Brost continued her studies in physics as a graduate student at the University of Oregon in 2010. There, she studied physics beyond the Standard Model, looking for explanations to the field’s unanswered questions.
The Standard Model is physicists’ best guess at how the universe works. It defines the basic building blocks (particles) that make up the universe and describes how they interact through a set of fundamental forces. One of these particles is the Higgs boson, which was first theorized in the 1960s to give all the fundamental particles in the universe their mass.
“The Higgs boson was a huge missing piece of the puzzle at the time,” said Brost. “Before the LHC started, physicists weren’t able to produce enough energy in collisions to find the Higgs boson.”
Early in her career, Brost was fascinated by the search for the Higgs. She joined the ATLAS experiment in 2011 and moved to CERN on July 3, 2012—just one day before the ATLAS and CMS experiments announced their first observations of the Higgs boson!

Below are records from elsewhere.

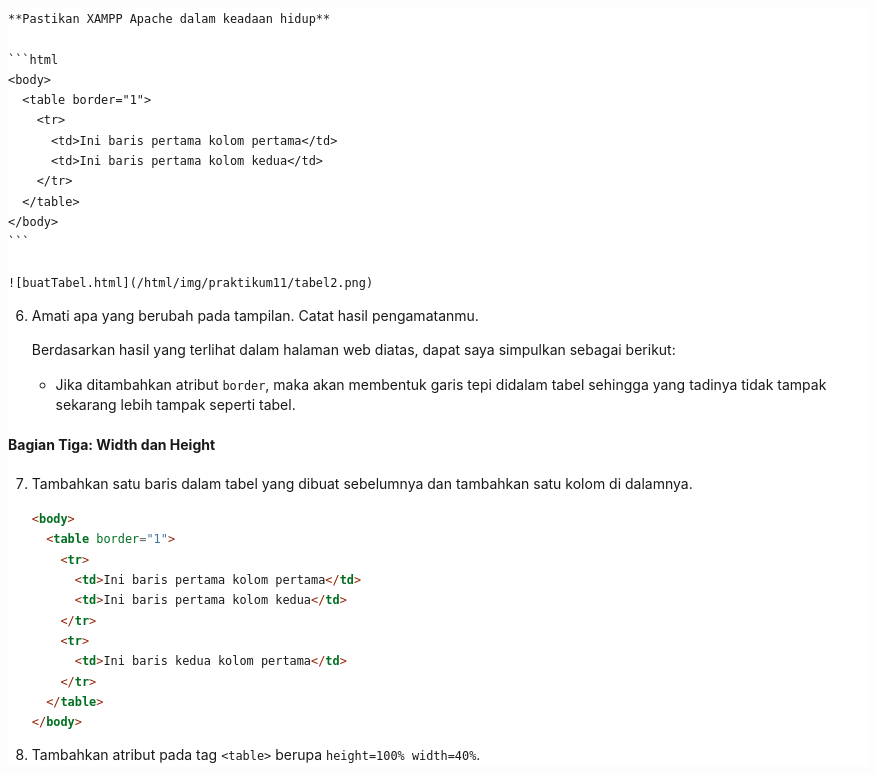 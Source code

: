     **Pastikan XAMPP Apache dalam keadaan hidup**

    ```html
    <body>
      <table border="1">
        <tr>
          <td>Ini baris pertama kolom pertama</td>
          <td>Ini baris pertama kolom kedua</td>
        </tr>
      </table>
    </body>
    ```

    ![buatTabel.html](/html/img/praktikum11/tabel2.png)

6.  Amati apa yang berubah pada tampilan. Catat hasil pengamatanmu.

    Berdasarkan hasil yang terlihat dalam halaman web diatas, dapat saya simpulkan sebagai berikut:

    - Jika ditambahkan atribut `border`, maka akan membentuk garis tepi didalam tabel sehingga yang tadinya tidak tampak sekarang lebih tampak seperti tabel.

#### Bagian Tiga: Width dan Height

7.  Tambahkan satu baris dalam tabel yang dibuat sebelumnya dan tambahkan satu kolom di dalamnya.

    ```html
    <body>
      <table border="1">
        <tr>
          <td>Ini baris pertama kolom pertama</td>
          <td>Ini baris pertama kolom kedua</td>
        </tr>
        <tr>
          <td>Ini baris kedua kolom pertama</td>
        </tr>
      </table>
    </body>
    ```

8.  Tambahkan atribut pada tag `<table>` berupa `height=100% width=40%`.

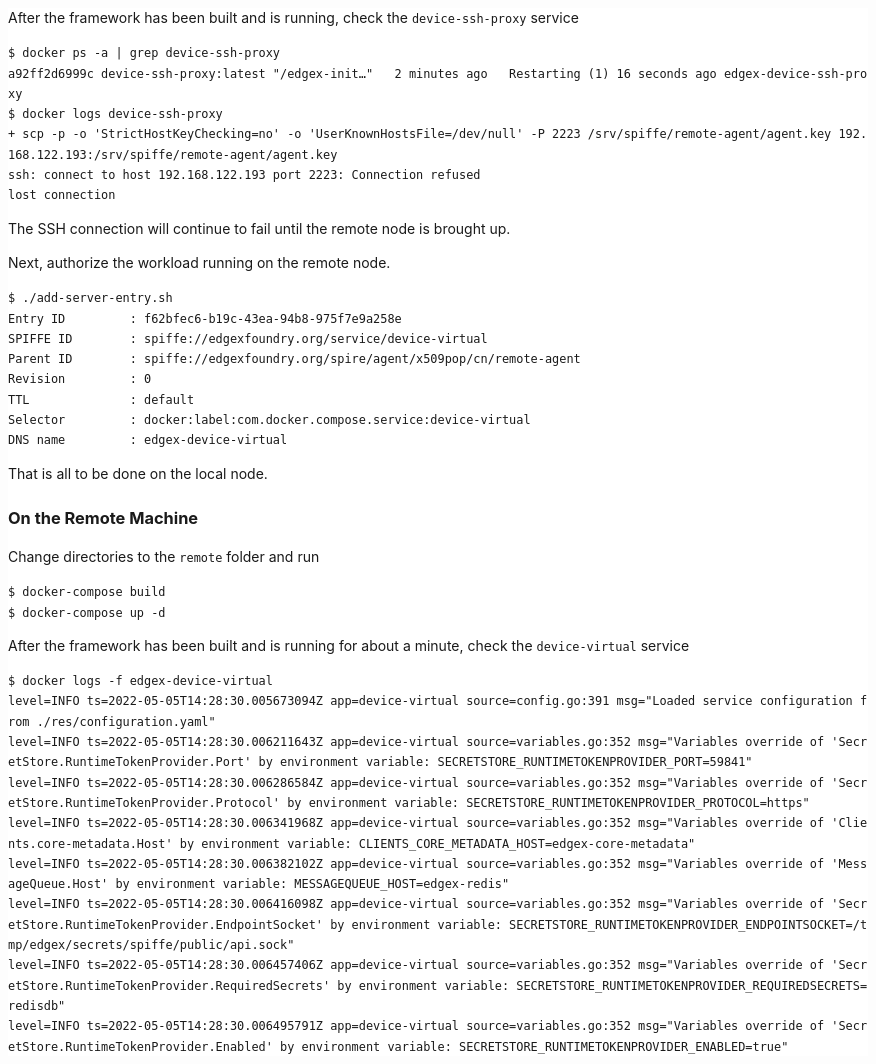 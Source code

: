After the framework has been built and is running,
check the `device-ssh-proxy` service

```shell
$ docker ps -a | grep device-ssh-proxy
a92ff2d6999c device-ssh-proxy:latest "/edgex-init…"   2 minutes ago   Restarting (1) 16 seconds ago edgex-device-ssh-proxy
$ docker logs device-ssh-proxy
+ scp -p -o 'StrictHostKeyChecking=no' -o 'UserKnownHostsFile=/dev/null' -P 2223 /srv/spiffe/remote-agent/agent.key 192.168.122.193:/srv/spiffe/remote-agent/agent.key
ssh: connect to host 192.168.122.193 port 2223: Connection refused
lost connection
```

The SSH connection will continue to fail until the remote node is brought up.

Next, authorize the workload running on the remote node.

```shell
$ ./add-server-entry.sh
Entry ID         : f62bfec6-b19c-43ea-94b8-975f7e9a258e
SPIFFE ID        : spiffe://edgexfoundry.org/service/device-virtual
Parent ID        : spiffe://edgexfoundry.org/spire/agent/x509pop/cn/remote-agent
Revision         : 0
TTL              : default
Selector         : docker:label:com.docker.compose.service:device-virtual
DNS name         : edgex-device-virtual
```

That is all to be done on the local node.


### On the Remote Machine

Change directories to the `remote` folder and run

```shell
$ docker-compose build
$ docker-compose up -d
```

After the framework has been built and is running for about a minute,
check the `device-virtual` service

```shell
$ docker logs -f edgex-device-virtual
level=INFO ts=2022-05-05T14:28:30.005673094Z app=device-virtual source=config.go:391 msg="Loaded service configuration from ./res/configuration.yaml"
level=INFO ts=2022-05-05T14:28:30.006211643Z app=device-virtual source=variables.go:352 msg="Variables override of 'SecretStore.RuntimeTokenProvider.Port' by environment variable: SECRETSTORE_RUNTIMETOKENPROVIDER_PORT=59841"
level=INFO ts=2022-05-05T14:28:30.006286584Z app=device-virtual source=variables.go:352 msg="Variables override of 'SecretStore.RuntimeTokenProvider.Protocol' by environment variable: SECRETSTORE_RUNTIMETOKENPROVIDER_PROTOCOL=https"
level=INFO ts=2022-05-05T14:28:30.006341968Z app=device-virtual source=variables.go:352 msg="Variables override of 'Clients.core-metadata.Host' by environment variable: CLIENTS_CORE_METADATA_HOST=edgex-core-metadata"
level=INFO ts=2022-05-05T14:28:30.006382102Z app=device-virtual source=variables.go:352 msg="Variables override of 'MessageQueue.Host' by environment variable: MESSAGEQUEUE_HOST=edgex-redis"
level=INFO ts=2022-05-05T14:28:30.006416098Z app=device-virtual source=variables.go:352 msg="Variables override of 'SecretStore.RuntimeTokenProvider.EndpointSocket' by environment variable: SECRETSTORE_RUNTIMETOKENPROVIDER_ENDPOINTSOCKET=/tmp/edgex/secrets/spiffe/public/api.sock"
level=INFO ts=2022-05-05T14:28:30.006457406Z app=device-virtual source=variables.go:352 msg="Variables override of 'SecretStore.RuntimeTokenProvider.RequiredSecrets' by environment variable: SECRETSTORE_RUNTIMETOKENPROVIDER_REQUIREDSECRETS=redisdb"
level=INFO ts=2022-05-05T14:28:30.006495791Z app=device-virtual source=variables.go:352 msg="Variables override of 'SecretStore.RuntimeTokenProvider.Enabled' by environment variable: SECRETSTORE_RUNTIMETOKENPROVIDER_ENABLED=true"
```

“I was fascinated by the Higgs discovery ten years ago,” said Brost. “However, many questions about the Higgs boson still remain that we are looking to solve.” Since then, Brost has dedicated herself to finding out all about the Higgs boson through further analyses.
Brost has remained a part of the ATLAS experiment since 2011, and she completed her PhD in 2016. She then joined Brookhaven Lab’s Omega Group in 2019, where she remains stationed in Switzerland. Brost had experience operating the ATLAS detector, and now focuses on data analysis and detector upgrades.
“I get to work with Brookhaven Lab’s Physics Department and Computational Science Initiative even when I’m across the pond,” said Brost. “We’re looking into complex computer algorithms and powerful hardware upgrades to help sift through the immense amounts of data coming from ATLAS faster now than ever before.”
The ATLAS detector at CERN's Large Hadron Collider. Photo courtesy CERN.
ATLAS: A Large Higgs Camera
The particle observed in 2012 by the ATLAS and CMS collaborations was consistent with some of the Standard Model’s predicted properties of the Higgs boson, such as charge and spin, but it takes further work to confirm whether this particle is actually the same Higgs boson predicted by the Standard Model. Exploring such a big physics mystery requires physicists like Brost to produce and collect data on more and more Higgs bosons.
The LHC—the world’s highest-energy particle collider and the only one currently capable of creating Higgs bosons—collides protons at 13.6 trillion electronvolts, or teraelectronvolts (TeV). One TeV is about the energy of motion of a flying mosquito.
Each of the two beams travel in opposite directions at nearly the speed of light through a ring-shaped “beam pipe” and collide at four points along the ring. Those collision points coincide with the location of four large particle detectors, including ATLAS.
Standing at over 20 meters tall and 40 meters wide, ATLAS nearly forms a cylinder that wraps around the LHC beam pipe. As the proton beams collide at the center of the ATLAS detector, it captures the products of the collision as they move away from the center of the beam pipe.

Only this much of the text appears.